Geometrically, the point of means $(\bar{x}, \bar{y})$ is the "centre of gravity" of the data. The least squares criterion minimises the sum of squared vertical distances (for $y$ on $x$ ) or horizontal distances (for $x$ on $y$ ) from the line. The line of best fit must pass through the centre of gravity because shifting the line away from $(\bar{x}, \bar{y})$ would increase the total sum of squared residuals. Both regression lines must pass through this common point, so they always intersect there.
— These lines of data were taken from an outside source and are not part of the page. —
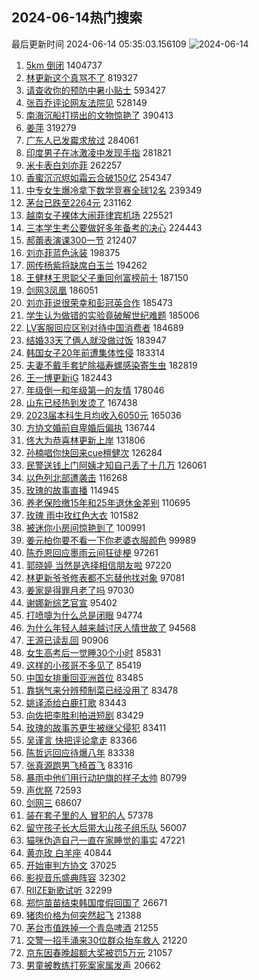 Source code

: ## 2024-06-14热门搜索 
最后更新时间 2024-06-14 05:35:03.156109 
![2024-06-14](https://imgs-storage.s3.us-east-005.backblazeb2.com/20240614/2024-06-14.png?versionId=4_z8fbbed132d73df8689c40f13_f101bf2407416b00d_d20240613_m213503_c005_v0501021_t0000_u01718314503017) 
1. [5km 倒闭](https://s.weibo.com/weibo?q=5km%20%E5%80%92%E9%97%AD&t=31&band_rank=1&Refer=top) 1404737
1. [林更新这个真骂不了](https://s.weibo.com/weibo?q=%23%E6%9E%97%E6%9B%B4%E6%96%B0%E8%BF%99%E4%B8%AA%E7%9C%9F%E9%AA%82%E4%B8%8D%E4%BA%86%23&t=31&band_rank=2&Refer=top) 819327
1. [请查收你的预防中暑小贴士](https://s.weibo.com/weibo?q=%23%E8%AF%B7%E6%9F%A5%E6%94%B6%E4%BD%A0%E7%9A%84%E9%A2%84%E9%98%B2%E4%B8%AD%E6%9A%91%E5%B0%8F%E8%B4%B4%E5%A3%AB%23&t=31&band_rank=3&Refer=top) 593427
1. [张百乔评论网友法院见](https://s.weibo.com/weibo?q=%23%E5%BC%A0%E7%99%BE%E4%B9%94%E8%AF%84%E8%AE%BA%E7%BD%91%E5%8F%8B%E6%B3%95%E9%99%A2%E8%A7%81%23&t=31&band_rank=4&Refer=top) 528149
1. [南海沉船打捞出的文物惊艳了](https://s.weibo.com/weibo?q=%23%E5%8D%97%E6%B5%B7%E6%B2%89%E8%88%B9%E6%89%93%E6%8D%9E%E5%87%BA%E7%9A%84%E6%96%87%E7%89%A9%E6%83%8A%E8%89%B3%E4%BA%86%23&t=31&band_rank=3&Refer=top) 390413
1. [姜萍](https://s.weibo.com/weibo?q=%E5%A7%9C%E8%90%8D&t=31&band_rank=16&Refer=top) 319279
1. [广东人已发霉求放过](https://s.weibo.com/weibo?q=%23%E5%B9%BF%E4%B8%9C%E4%BA%BA%E5%B7%B2%E5%8F%91%E9%9C%89%E6%B1%82%E6%94%BE%E8%BF%87%23&t=31&band_rank=5&Refer=top) 284061
1. [印度男子在冰激凌中发现手指](https://s.weibo.com/weibo?q=%23%E5%8D%B0%E5%BA%A6%E7%94%B7%E5%AD%90%E5%9C%A8%E5%86%B0%E6%BF%80%E5%87%8C%E4%B8%AD%E5%8F%91%E7%8E%B0%E6%89%8B%E6%8C%87%23&t=31&band_rank=6&Refer=top) 281821
1. [米卡表白刘亦菲](https://s.weibo.com/weibo?q=%E7%B1%B3%E5%8D%A1%E8%A1%A8%E7%99%BD%E5%88%98%E4%BA%A6%E8%8F%B2&t=31&band_rank=7&Refer=top) 262257
1. [香蜜沉沉烬如霜云合破150亿](https://s.weibo.com/weibo?q=%23%E9%A6%99%E8%9C%9C%E6%B2%89%E6%B2%89%E7%83%AC%E5%A6%82%E9%9C%9C%E4%BA%91%E5%90%88%E7%A0%B4150%E4%BA%BF%23&t=31&band_rank=8&Refer=top) 254347
1. [中专女生爆冷拿下数学竞赛全球12名](https://s.weibo.com/weibo?q=%23%E4%B8%AD%E4%B8%93%E5%A5%B3%E7%94%9F%E7%88%86%E5%86%B7%E6%8B%BF%E4%B8%8B%E6%95%B0%E5%AD%A6%E7%AB%9E%E8%B5%9B%E5%85%A8%E7%90%8312%E5%90%8D%23&t=31&band_rank=9&Refer=top) 239349
1. [茅台已跌至2264元](https://s.weibo.com/weibo?q=%23%E8%8C%85%E5%8F%B0%E5%B7%B2%E8%B7%8C%E8%87%B32264%E5%85%83%23&t=31&band_rank=10&Refer=top) 231162
1. [越南女子裸体大闹菲律宾机场](https://s.weibo.com/weibo?q=%23%E8%B6%8A%E5%8D%97%E5%A5%B3%E5%AD%90%E8%A3%B8%E4%BD%93%E5%A4%A7%E9%97%B9%E8%8F%B2%E5%BE%8B%E5%AE%BE%E6%9C%BA%E5%9C%BA%23&t=31&band_rank=11&Refer=top) 225521
1. [三本学生考公要做好多年备考的决心](https://s.weibo.com/weibo?q=%23%E4%B8%89%E6%9C%AC%E5%AD%A6%E7%94%9F%E8%80%83%E5%85%AC%E8%A6%81%E5%81%9A%E5%A5%BD%E5%A4%9A%E5%B9%B4%E5%A4%87%E8%80%83%E7%9A%84%E5%86%B3%E5%BF%83%23&t=31&band_rank=50&Refer=top) 224443
1. [郝蕾表演课300一节](https://s.weibo.com/weibo?q=%E9%83%9D%E8%95%BE%E8%A1%A8%E6%BC%94%E8%AF%BE300%E4%B8%80%E8%8A%82&t=31&band_rank=12&Refer=top) 212407
1. [刘亦菲蓝色泳装](https://s.weibo.com/weibo?q=%23%E5%88%98%E4%BA%A6%E8%8F%B2%E8%93%9D%E8%89%B2%E6%B3%B3%E8%A3%85%23&t=31&band_rank=13&Refer=top) 198375
1. [网传杨紫将缺席白玉兰](https://s.weibo.com/weibo?q=%23%E7%BD%91%E4%BC%A0%E6%9D%A8%E7%B4%AB%E5%B0%86%E7%BC%BA%E5%B8%AD%E7%99%BD%E7%8E%89%E5%85%B0%23&t=31&band_rank=14&Refer=top) 194262
1. [王健林王思聪父子重回创富榜前十](https://s.weibo.com/weibo?q=%23%E7%8E%8B%E5%81%A5%E6%9E%97%E7%8E%8B%E6%80%9D%E8%81%AA%E7%88%B6%E5%AD%90%E9%87%8D%E5%9B%9E%E5%88%9B%E5%AF%8C%E6%A6%9C%E5%89%8D%E5%8D%81%23&t=31&band_rank=15&Refer=top) 187150
1. [剑网3凤凰](https://s.weibo.com/weibo?q=%E5%89%91%E7%BD%913%E5%87%A4%E5%87%B0&t=31&band_rank=17&Refer=top) 186051
1. [刘亦菲说很荣幸和彭冠英合作](https://s.weibo.com/weibo?q=%23%E5%88%98%E4%BA%A6%E8%8F%B2%E8%AF%B4%E5%BE%88%E8%8D%A3%E5%B9%B8%E5%92%8C%E5%BD%AD%E5%86%A0%E8%8B%B1%E5%90%88%E4%BD%9C%23&t=31&band_rank=18&Refer=top) 185473
1. [学生认为做错的实验竟破解世纪难题](https://s.weibo.com/weibo?q=%23%E5%AD%A6%E7%94%9F%E8%AE%A4%E4%B8%BA%E5%81%9A%E9%94%99%E7%9A%84%E5%AE%9E%E9%AA%8C%E7%AB%9F%E7%A0%B4%E8%A7%A3%E4%B8%96%E7%BA%AA%E9%9A%BE%E9%A2%98%23&t=31&band_rank=19&Refer=top) 185006
1. [LV客服回应区别对待中国消费者](https://s.weibo.com/weibo?q=%23LV%E5%AE%A2%E6%9C%8D%E5%9B%9E%E5%BA%94%E5%8C%BA%E5%88%AB%E5%AF%B9%E5%BE%85%E4%B8%AD%E5%9B%BD%E6%B6%88%E8%B4%B9%E8%80%85%23&t=31&band_rank=20&Refer=top) 184689
1. [结婚33天了俩人就没做过饭](https://s.weibo.com/weibo?q=%23%E7%BB%93%E5%A9%9A33%E5%A4%A9%E4%BA%86%E4%BF%A9%E4%BA%BA%E5%B0%B1%E6%B2%A1%E5%81%9A%E8%BF%87%E9%A5%AD%23&t=31&band_rank=21&Refer=top) 183947
1. [韩国女子20年前遭集体性侵](https://s.weibo.com/weibo?q=%23%E9%9F%A9%E5%9B%BD%E5%A5%B3%E5%AD%9020%E5%B9%B4%E5%89%8D%E9%81%AD%E9%9B%86%E4%BD%93%E6%80%A7%E4%BE%B5%23&t=31&band_rank=22&Refer=top) 183314
1. [夫妻不戴手套铲除福寿螺感染寄生虫](https://s.weibo.com/weibo?q=%23%E5%A4%AB%E5%A6%BB%E4%B8%8D%E6%88%B4%E6%89%8B%E5%A5%97%E9%93%B2%E9%99%A4%E7%A6%8F%E5%AF%BF%E8%9E%BA%E6%84%9F%E6%9F%93%E5%AF%84%E7%94%9F%E8%99%AB%23&t=31&band_rank=23&Refer=top) 182819
1. [王一博更新iG](https://s.weibo.com/weibo?q=%23%E7%8E%8B%E4%B8%80%E5%8D%9A%E6%9B%B4%E6%96%B0iG%23&t=31&band_rank=24&Refer=top) 182443
1. [年级倒一和年级第一的友情](https://s.weibo.com/weibo?q=%E5%B9%B4%E7%BA%A7%E5%80%92%E4%B8%80%E5%92%8C%E5%B9%B4%E7%BA%A7%E7%AC%AC%E4%B8%80%E7%9A%84%E5%8F%8B%E6%83%85&t=31&band_rank=25&Refer=top) 178046
1. [山东已经热到发烫了](https://s.weibo.com/weibo?q=%23%E5%B1%B1%E4%B8%9C%E5%B7%B2%E7%BB%8F%E7%83%AD%E5%88%B0%E5%8F%91%E7%83%AB%E4%BA%86%23&t=31&band_rank=14&Refer=top) 167438
1. [2023届本科生月均收入6050元](https://s.weibo.com/weibo?q=%232023%E5%B1%8A%E6%9C%AC%E7%A7%91%E7%94%9F%E6%9C%88%E5%9D%87%E6%94%B6%E5%85%A56050%E5%85%83%23&t=31&band_rank=26&Refer=top) 165036
1. [方协文婚前自卑婚后偏执](https://s.weibo.com/weibo?q=%23%E6%96%B9%E5%8D%8F%E6%96%87%E5%A9%9A%E5%89%8D%E8%87%AA%E5%8D%91%E5%A9%9A%E5%90%8E%E5%81%8F%E6%89%A7%23&t=31&band_rank=27&Refer=top) 136744
1. [佟大为恭喜林更新上岸](https://s.weibo.com/weibo?q=%23%E4%BD%9F%E5%A4%A7%E4%B8%BA%E6%81%AD%E5%96%9C%E6%9E%97%E6%9B%B4%E6%96%B0%E4%B8%8A%E5%B2%B8%23&t=31&band_rank=28&Refer=top) 131806
1. [孙楠唱你快回来cue檀健次](https://s.weibo.com/weibo?q=%23%E5%AD%99%E6%A5%A0%E5%94%B1%E4%BD%A0%E5%BF%AB%E5%9B%9E%E6%9D%A5cue%E6%AA%80%E5%81%A5%E6%AC%A1%23&t=31&band_rank=29&Refer=top) 126284
1. [民警送钱上门阿姨才知自己丢了十几万](https://s.weibo.com/weibo?q=%23%E6%B0%91%E8%AD%A6%E9%80%81%E9%92%B1%E4%B8%8A%E9%97%A8%E9%98%BF%E5%A7%A8%E6%89%8D%E7%9F%A5%E8%87%AA%E5%B7%B1%E4%B8%A2%E4%BA%86%E5%8D%81%E5%87%A0%E4%B8%87%23&t=31&band_rank=10&Refer=top) 126061
1. [以色列北部遭袭击](https://s.weibo.com/weibo?q=%23%E4%BB%A5%E8%89%B2%E5%88%97%E5%8C%97%E9%83%A8%E9%81%AD%E8%A2%AD%E5%87%BB%23&t=31&band_rank=30&Refer=top) 116268
1. [玫瑰的故事直播](https://s.weibo.com/weibo?q=%23%E7%8E%AB%E7%91%B0%E7%9A%84%E6%95%85%E4%BA%8B%E7%9B%B4%E6%92%AD%23&t=31&band_rank=31&Refer=top) 114945
1. [养老保险缴15年和25年退休金差别](https://s.weibo.com/weibo?q=%23%E5%85%BB%E8%80%81%E4%BF%9D%E9%99%A9%E7%BC%B415%E5%B9%B4%E5%92%8C25%E5%B9%B4%E9%80%80%E4%BC%91%E9%87%91%E5%B7%AE%E5%88%AB%23&t=31&band_rank=32&Refer=top) 110695
1. [玫瑰 雨中玫红色大衣](https://s.weibo.com/weibo?q=%E7%8E%AB%E7%91%B0%20%E9%9B%A8%E4%B8%AD%E7%8E%AB%E7%BA%A2%E8%89%B2%E5%A4%A7%E8%A1%A3&t=31&band_rank=33&Refer=top) 101582
1. [被迷你小房间惊艳到了](https://s.weibo.com/weibo?q=%E8%A2%AB%E8%BF%B7%E4%BD%A0%E5%B0%8F%E6%88%BF%E9%97%B4%E6%83%8A%E8%89%B3%E5%88%B0%E4%BA%86&t=31&band_rank=34&Refer=top) 100991
1. [姜元柏你要不看一下你老婆衣服颜色](https://s.weibo.com/weibo?q=%23%E5%A7%9C%E5%85%83%E6%9F%8F%E4%BD%A0%E8%A6%81%E4%B8%8D%E7%9C%8B%E4%B8%80%E4%B8%8B%E4%BD%A0%E8%80%81%E5%A9%86%E8%A1%A3%E6%9C%8D%E9%A2%9C%E8%89%B2%23&t=31&band_rank=35&Refer=top) 99989
1. [陈乔恩回应墨雨云间狂徒梗](https://s.weibo.com/weibo?q=%23%E9%99%88%E4%B9%94%E6%81%A9%E5%9B%9E%E5%BA%94%E5%A2%A8%E9%9B%A8%E4%BA%91%E9%97%B4%E7%8B%82%E5%BE%92%E6%A2%97%23&t=31&band_rank=34&Refer=top) 97261
1. [郭晓婷 当然是选择相信朋友啦](https://s.weibo.com/weibo?q=%E9%83%AD%E6%99%93%E5%A9%B7%20%E5%BD%93%E7%84%B6%E6%98%AF%E9%80%89%E6%8B%A9%E7%9B%B8%E4%BF%A1%E6%9C%8B%E5%8F%8B%E5%95%A6&t=31&band_rank=36&Refer=top) 97220
1. [林更新爷爷修表都不忘替他找对象](https://s.weibo.com/weibo?q=%23%E6%9E%97%E6%9B%B4%E6%96%B0%E7%88%B7%E7%88%B7%E4%BF%AE%E8%A1%A8%E9%83%BD%E4%B8%8D%E5%BF%98%E6%9B%BF%E4%BB%96%E6%89%BE%E5%AF%B9%E8%B1%A1%23&t=31&band_rank=36&Refer=top) 97081
1. [姜家是得罪月老了吗](https://s.weibo.com/weibo?q=%23%E5%A7%9C%E5%AE%B6%E6%98%AF%E5%BE%97%E7%BD%AA%E6%9C%88%E8%80%81%E4%BA%86%E5%90%97%23&t=31&band_rank=37&Refer=top) 97030
1. [谢娜新综艺官宣](https://s.weibo.com/weibo?q=%23%E8%B0%A2%E5%A8%9C%E6%96%B0%E7%BB%BC%E8%89%BA%E5%AE%98%E5%AE%A3%23&t=31&band_rank=38&Refer=top) 95402
1. [打喷嚏为什么总是闭眼](https://s.weibo.com/weibo?q=%23%E6%89%93%E5%96%B7%E5%9A%8F%E4%B8%BA%E4%BB%80%E4%B9%88%E6%80%BB%E6%98%AF%E9%97%AD%E7%9C%BC%23&t=31&band_rank=14&Refer=top) 94774
1. [为什么年轻人越来越讨厌人情世故了](https://s.weibo.com/weibo?q=%23%E4%B8%BA%E4%BB%80%E4%B9%88%E5%B9%B4%E8%BD%BB%E4%BA%BA%E8%B6%8A%E6%9D%A5%E8%B6%8A%E8%AE%A8%E5%8E%8C%E4%BA%BA%E6%83%85%E4%B8%96%E6%95%85%E4%BA%86%23&t=31&band_rank=39&Refer=top) 94568
1. [王源已读乱回](https://s.weibo.com/weibo?q=%E7%8E%8B%E6%BA%90%E5%B7%B2%E8%AF%BB%E4%B9%B1%E5%9B%9E&t=31&band_rank=40&Refer=top) 90906
1. [女生高考后一觉睡30个小时](https://s.weibo.com/weibo?q=%23%E5%A5%B3%E7%94%9F%E9%AB%98%E8%80%83%E5%90%8E%E4%B8%80%E8%A7%89%E7%9D%A130%E4%B8%AA%E5%B0%8F%E6%97%B6%23&t=31&band_rank=41&Refer=top) 85831
1. [这样的小孩哥不多见了](https://s.weibo.com/weibo?q=%23%E8%BF%99%E6%A0%B7%E7%9A%84%E5%B0%8F%E5%AD%A9%E5%93%A5%E4%B8%8D%E5%A4%9A%E8%A7%81%E4%BA%86%23&t=31&band_rank=42&Refer=top) 85419
1. [中国女排重回亚洲首位](https://s.weibo.com/weibo?q=%23%E4%B8%AD%E5%9B%BD%E5%A5%B3%E6%8E%92%E9%87%8D%E5%9B%9E%E4%BA%9A%E6%B4%B2%E9%A6%96%E4%BD%8D%23&t=31&band_rank=43&Refer=top) 83485
1. [靠锅气来分辨预制菜已经没用了](https://s.weibo.com/weibo?q=%23%E9%9D%A0%E9%94%85%E6%B0%94%E6%9D%A5%E5%88%86%E8%BE%A8%E9%A2%84%E5%88%B6%E8%8F%9C%E5%B7%B2%E7%BB%8F%E6%B2%A1%E7%94%A8%E4%BA%86%23&t=31&band_rank=44&Refer=top) 83478
1. [姚译添给白鹿打歌](https://s.weibo.com/weibo?q=%23%E5%A7%9A%E8%AF%91%E6%B7%BB%E7%BB%99%E7%99%BD%E9%B9%BF%E6%89%93%E6%AD%8C%23&t=31&band_rank=45&Refer=top) 83443
1. [向佐把李胜利拍进短剧](https://s.weibo.com/weibo?q=%23%E5%90%91%E4%BD%90%E6%8A%8A%E6%9D%8E%E8%83%9C%E5%88%A9%E6%8B%8D%E8%BF%9B%E7%9F%AD%E5%89%A7%23&t=31&band_rank=46&Refer=top) 83429
1. [玫瑰的故事苏更生被继父侵犯](https://s.weibo.com/weibo?q=%E7%8E%AB%E7%91%B0%E7%9A%84%E6%95%85%E4%BA%8B%E8%8B%8F%E6%9B%B4%E7%94%9F%E8%A2%AB%E7%BB%A7%E7%88%B6%E4%BE%B5%E7%8A%AF&t=31&band_rank=47&Refer=top) 83411
1. [吴谨言 快把评论拿走](https://s.weibo.com/weibo?q=%E5%90%B4%E8%B0%A8%E8%A8%80%20%E5%BF%AB%E6%8A%8A%E8%AF%84%E8%AE%BA%E6%8B%BF%E8%B5%B0&t=31&band_rank=48&Refer=top) 83366
1. [陈哲远回应待爆八年](https://s.weibo.com/weibo?q=%23%E9%99%88%E5%93%B2%E8%BF%9C%E5%9B%9E%E5%BA%94%E5%BE%85%E7%88%86%E5%85%AB%E5%B9%B4%23&t=31&band_rank=49&Refer=top) 83338
1. [张真源跑男飞椅首飞](https://s.weibo.com/weibo?q=%23%E5%BC%A0%E7%9C%9F%E6%BA%90%E8%B7%91%E7%94%B7%E9%A3%9E%E6%A4%85%E9%A6%96%E9%A3%9E%23&t=31&band_rank=50&Refer=top) 83316
1. [暴雨中他们用行动护旗的样子太帅](https://s.weibo.com/weibo?q=%23%E6%9A%B4%E9%9B%A8%E4%B8%AD%E4%BB%96%E4%BB%AC%E7%94%A8%E8%A1%8C%E5%8A%A8%E6%8A%A4%E6%97%97%E7%9A%84%E6%A0%B7%E5%AD%90%E5%A4%AA%E5%B8%85%23&t=31&band_rank=10&Refer=top) 80799
1. [声优祭](https://s.weibo.com/weibo?q=%E5%A3%B0%E4%BC%98%E7%A5%AD&t=31&band_rank=40&Refer=top) 72593
1. [剑网三](https://s.weibo.com/weibo?q=%E5%89%91%E7%BD%91%E4%B8%89&t=31&band_rank=49&Refer=top) 68607
1. [装在套子里的人 冒犯的人](https://s.weibo.com/weibo?q=%E8%A3%85%E5%9C%A8%E5%A5%97%E5%AD%90%E9%87%8C%E7%9A%84%E4%BA%BA%20%E5%86%92%E7%8A%AF%E7%9A%84%E4%BA%BA&t=31&band_rank=40&Refer=top) 57378
1. [留守孩子长大后带大山孩子组乐队](https://s.weibo.com/weibo?q=%23%E7%95%99%E5%AE%88%E5%AD%A9%E5%AD%90%E9%95%BF%E5%A4%A7%E5%90%8E%E5%B8%A6%E5%A4%A7%E5%B1%B1%E5%AD%A9%E5%AD%90%E7%BB%84%E4%B9%90%E9%98%9F%23&t=31&band_rank=13&Refer=top) 56007
1. [猫咪伪造自己一直在家睡觉的事实](https://s.weibo.com/weibo?q=%23%E7%8C%AB%E5%92%AA%E4%BC%AA%E9%80%A0%E8%87%AA%E5%B7%B1%E4%B8%80%E7%9B%B4%E5%9C%A8%E5%AE%B6%E7%9D%A1%E8%A7%89%E7%9A%84%E4%BA%8B%E5%AE%9E%23&t=31&band_rank=50&Refer=top) 47221
1. [黄亦玫 白羊座](https://s.weibo.com/weibo?q=%E9%BB%84%E4%BA%A6%E7%8E%AB%20%E7%99%BD%E7%BE%8A%E5%BA%A7&t=31&band_rank=43&Refer=top) 40844
1. [开始审判方协文](https://s.weibo.com/weibo?q=%23%E5%BC%80%E5%A7%8B%E5%AE%A1%E5%88%A4%E6%96%B9%E5%8D%8F%E6%96%87%23&t=31&band_rank=50&Refer=top) 37025
1. [影视音乐盛典阵容](https://s.weibo.com/weibo?q=%23%E5%BD%B1%E8%A7%86%E9%9F%B3%E4%B9%90%E7%9B%9B%E5%85%B8%E9%98%B5%E5%AE%B9%23&t=31&band_rank=49&Refer=top) 32302
1. [RIIZE新歌试听](https://s.weibo.com/weibo?q=%23RIIZE%E6%96%B0%E6%AD%8C%E8%AF%95%E5%90%AC%23&t=31&band_rank=50&Refer=top) 32299
1. [郑恺苗苗结束韩国度假回国了](https://s.weibo.com/weibo?q=%23%E9%83%91%E6%81%BA%E8%8B%97%E8%8B%97%E7%BB%93%E6%9D%9F%E9%9F%A9%E5%9B%BD%E5%BA%A6%E5%81%87%E5%9B%9E%E5%9B%BD%E4%BA%86%23&t=31&band_rank=16&Refer=top) 26671
1. [猪肉价格为何突然起飞](https://s.weibo.com/weibo?q=%23%E7%8C%AA%E8%82%89%E4%BB%B7%E6%A0%BC%E4%B8%BA%E4%BD%95%E7%AA%81%E7%84%B6%E8%B5%B7%E9%A3%9E%23&t=31&band_rank=36&Refer=top) 21388
1. [茅台市值跌掉一个青岛啤酒](https://s.weibo.com/weibo?q=%23%E8%8C%85%E5%8F%B0%E5%B8%82%E5%80%BC%E8%B7%8C%E6%8E%89%E4%B8%80%E4%B8%AA%E9%9D%92%E5%B2%9B%E5%95%A4%E9%85%92%23&t=31&band_rank=37&Refer=top) 21255
1. [交警一招手涌来30位群众抬车救人](https://s.weibo.com/weibo?q=%23%E4%BA%A4%E8%AD%A6%E4%B8%80%E6%8B%9B%E6%89%8B%E6%B6%8C%E6%9D%A530%E4%BD%8D%E7%BE%A4%E4%BC%97%E6%8A%AC%E8%BD%A6%E6%95%91%E4%BA%BA%23&t=31&band_rank=50&Refer=top) 21220
1. [京东因春晚超额大奖被罚5万元](https://s.weibo.com/weibo?q=%23%E4%BA%AC%E4%B8%9C%E5%9B%A0%E6%98%A5%E6%99%9A%E8%B6%85%E9%A2%9D%E5%A4%A7%E5%A5%96%E8%A2%AB%E7%BD%9A5%E4%B8%87%E5%85%83%23&t=31&band_rank=50&Refer=top) 21057
1. [男童被教练打死案家属发声](https://s.weibo.com/weibo?q=%23%E7%94%B7%E7%AB%A5%E8%A2%AB%E6%95%99%E7%BB%83%E6%89%93%E6%AD%BB%E6%A1%88%E5%AE%B6%E5%B1%9E%E5%8F%91%E5%A3%B0%23&t=31&band_rank=45&Refer=top) 20662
UT-3: Residual Analysis and Least Squares Justification

Question:

A teacher believes there is a linear relationship between the number of hours a student revises ( $h$ ) and their exam score ( $s$ ). She collects data for 10 students and fits the regression line $s = 12.5h + 28$ . The residuals are:

$h$	1	2	3	4	5	6	7	8	9	10
Residual	$-8$	$-3$	$1$	$2$	$3$	$4$	$2$	$-1$	$-5$	$5$

(a) Verify that the sum of the residuals is zero, and explain why this must always be the case for a least squares regression line.

(b) Plot the residuals against $h$ and describe the pattern. What does this pattern suggest about the appropriateness of the linear model?

(c) The teacher considers fitting a quadratic model instead. Without fitting the model, explain what change in the residual pattern you would expect to see if the quadratic model were a better fit.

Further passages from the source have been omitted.